__Task requirements__
Report the lines of the data below that contain the string "joule".

__Record excerpts__
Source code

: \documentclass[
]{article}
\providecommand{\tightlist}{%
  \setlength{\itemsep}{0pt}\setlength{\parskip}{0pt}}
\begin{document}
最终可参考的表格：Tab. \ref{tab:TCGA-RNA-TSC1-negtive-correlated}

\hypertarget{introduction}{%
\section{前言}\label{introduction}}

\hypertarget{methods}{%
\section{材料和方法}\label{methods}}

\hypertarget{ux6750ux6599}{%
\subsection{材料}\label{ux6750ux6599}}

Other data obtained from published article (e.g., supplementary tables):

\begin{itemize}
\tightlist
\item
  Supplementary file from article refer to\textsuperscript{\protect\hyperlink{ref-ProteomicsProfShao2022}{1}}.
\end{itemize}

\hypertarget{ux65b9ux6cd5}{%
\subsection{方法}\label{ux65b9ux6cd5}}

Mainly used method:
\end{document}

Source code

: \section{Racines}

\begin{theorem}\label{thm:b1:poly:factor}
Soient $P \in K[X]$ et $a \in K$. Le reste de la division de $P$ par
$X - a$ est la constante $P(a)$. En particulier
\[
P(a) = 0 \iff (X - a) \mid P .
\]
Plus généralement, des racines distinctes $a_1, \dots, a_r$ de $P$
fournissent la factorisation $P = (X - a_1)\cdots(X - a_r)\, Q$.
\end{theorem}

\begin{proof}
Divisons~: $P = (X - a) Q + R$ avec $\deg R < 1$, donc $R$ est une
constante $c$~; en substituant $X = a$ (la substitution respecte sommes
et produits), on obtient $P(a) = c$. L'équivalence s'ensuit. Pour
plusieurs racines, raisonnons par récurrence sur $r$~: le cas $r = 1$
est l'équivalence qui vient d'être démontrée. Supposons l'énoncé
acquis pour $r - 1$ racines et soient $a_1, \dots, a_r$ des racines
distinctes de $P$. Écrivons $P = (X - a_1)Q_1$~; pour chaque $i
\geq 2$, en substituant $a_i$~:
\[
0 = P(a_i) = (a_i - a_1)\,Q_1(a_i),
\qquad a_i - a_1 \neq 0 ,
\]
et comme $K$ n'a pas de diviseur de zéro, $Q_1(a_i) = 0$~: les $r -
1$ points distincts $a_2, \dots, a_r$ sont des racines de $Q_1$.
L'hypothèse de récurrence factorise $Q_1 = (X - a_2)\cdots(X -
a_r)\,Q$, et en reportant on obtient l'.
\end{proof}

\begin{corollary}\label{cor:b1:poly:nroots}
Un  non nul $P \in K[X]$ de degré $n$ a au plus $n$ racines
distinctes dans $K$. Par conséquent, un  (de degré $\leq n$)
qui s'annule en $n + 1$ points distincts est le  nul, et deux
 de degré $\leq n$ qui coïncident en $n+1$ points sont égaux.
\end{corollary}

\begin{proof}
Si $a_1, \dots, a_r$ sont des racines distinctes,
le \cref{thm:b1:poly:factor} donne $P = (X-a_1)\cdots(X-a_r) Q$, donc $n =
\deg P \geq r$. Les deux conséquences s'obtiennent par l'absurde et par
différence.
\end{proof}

--

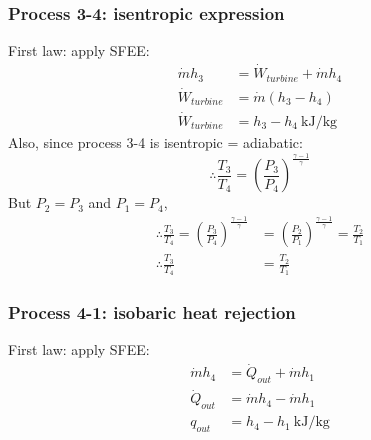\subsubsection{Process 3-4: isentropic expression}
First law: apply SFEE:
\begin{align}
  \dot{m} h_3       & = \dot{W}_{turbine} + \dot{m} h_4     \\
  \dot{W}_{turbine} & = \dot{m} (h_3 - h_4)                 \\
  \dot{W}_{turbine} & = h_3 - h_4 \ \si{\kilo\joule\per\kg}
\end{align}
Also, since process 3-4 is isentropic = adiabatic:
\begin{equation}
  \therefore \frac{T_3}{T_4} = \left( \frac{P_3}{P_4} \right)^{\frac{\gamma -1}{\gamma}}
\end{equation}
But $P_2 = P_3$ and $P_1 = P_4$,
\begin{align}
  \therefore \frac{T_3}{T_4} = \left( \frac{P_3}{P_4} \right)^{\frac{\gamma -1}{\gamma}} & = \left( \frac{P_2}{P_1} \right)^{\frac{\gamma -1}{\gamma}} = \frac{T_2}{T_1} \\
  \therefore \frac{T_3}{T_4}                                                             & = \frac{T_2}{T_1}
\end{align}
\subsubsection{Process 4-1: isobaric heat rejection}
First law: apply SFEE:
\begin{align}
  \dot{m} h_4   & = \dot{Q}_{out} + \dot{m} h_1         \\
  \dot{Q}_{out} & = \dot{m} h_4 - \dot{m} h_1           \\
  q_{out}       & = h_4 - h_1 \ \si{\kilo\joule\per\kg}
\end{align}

--

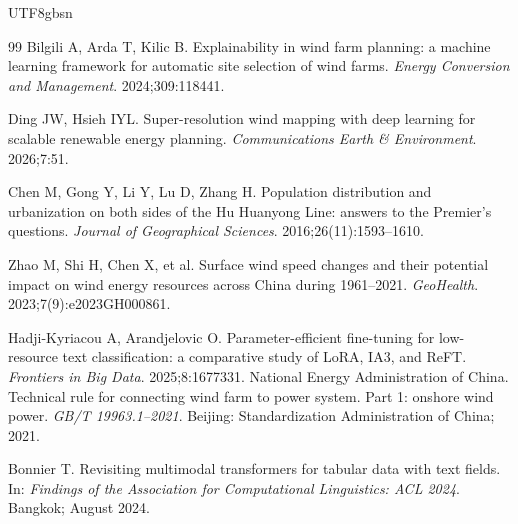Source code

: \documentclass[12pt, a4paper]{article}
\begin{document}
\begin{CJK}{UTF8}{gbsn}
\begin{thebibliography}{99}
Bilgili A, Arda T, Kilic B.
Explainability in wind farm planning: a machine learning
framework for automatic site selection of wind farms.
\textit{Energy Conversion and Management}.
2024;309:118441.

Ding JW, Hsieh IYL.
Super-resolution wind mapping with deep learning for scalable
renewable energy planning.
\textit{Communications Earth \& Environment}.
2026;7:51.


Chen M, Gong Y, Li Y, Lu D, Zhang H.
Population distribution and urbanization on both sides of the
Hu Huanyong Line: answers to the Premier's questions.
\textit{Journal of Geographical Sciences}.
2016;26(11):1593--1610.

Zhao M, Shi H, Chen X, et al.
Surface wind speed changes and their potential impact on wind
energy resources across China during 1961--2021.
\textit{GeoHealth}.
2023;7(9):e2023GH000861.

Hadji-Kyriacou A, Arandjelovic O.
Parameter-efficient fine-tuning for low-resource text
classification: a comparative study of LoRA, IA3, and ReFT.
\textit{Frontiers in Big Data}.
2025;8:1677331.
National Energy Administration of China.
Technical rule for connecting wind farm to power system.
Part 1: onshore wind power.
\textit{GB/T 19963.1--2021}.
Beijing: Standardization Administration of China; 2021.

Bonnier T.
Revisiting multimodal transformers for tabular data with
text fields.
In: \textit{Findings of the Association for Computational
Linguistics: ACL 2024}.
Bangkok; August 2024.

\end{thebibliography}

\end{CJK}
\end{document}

__Reply to the task__
  \dot{W}_{turbine} & = h_3 - h_4 \ \si{\kilo\joule\per\kg}
  q_{out}       & = h_4 - h_1 \ \si{\kilo\joule\per\kg}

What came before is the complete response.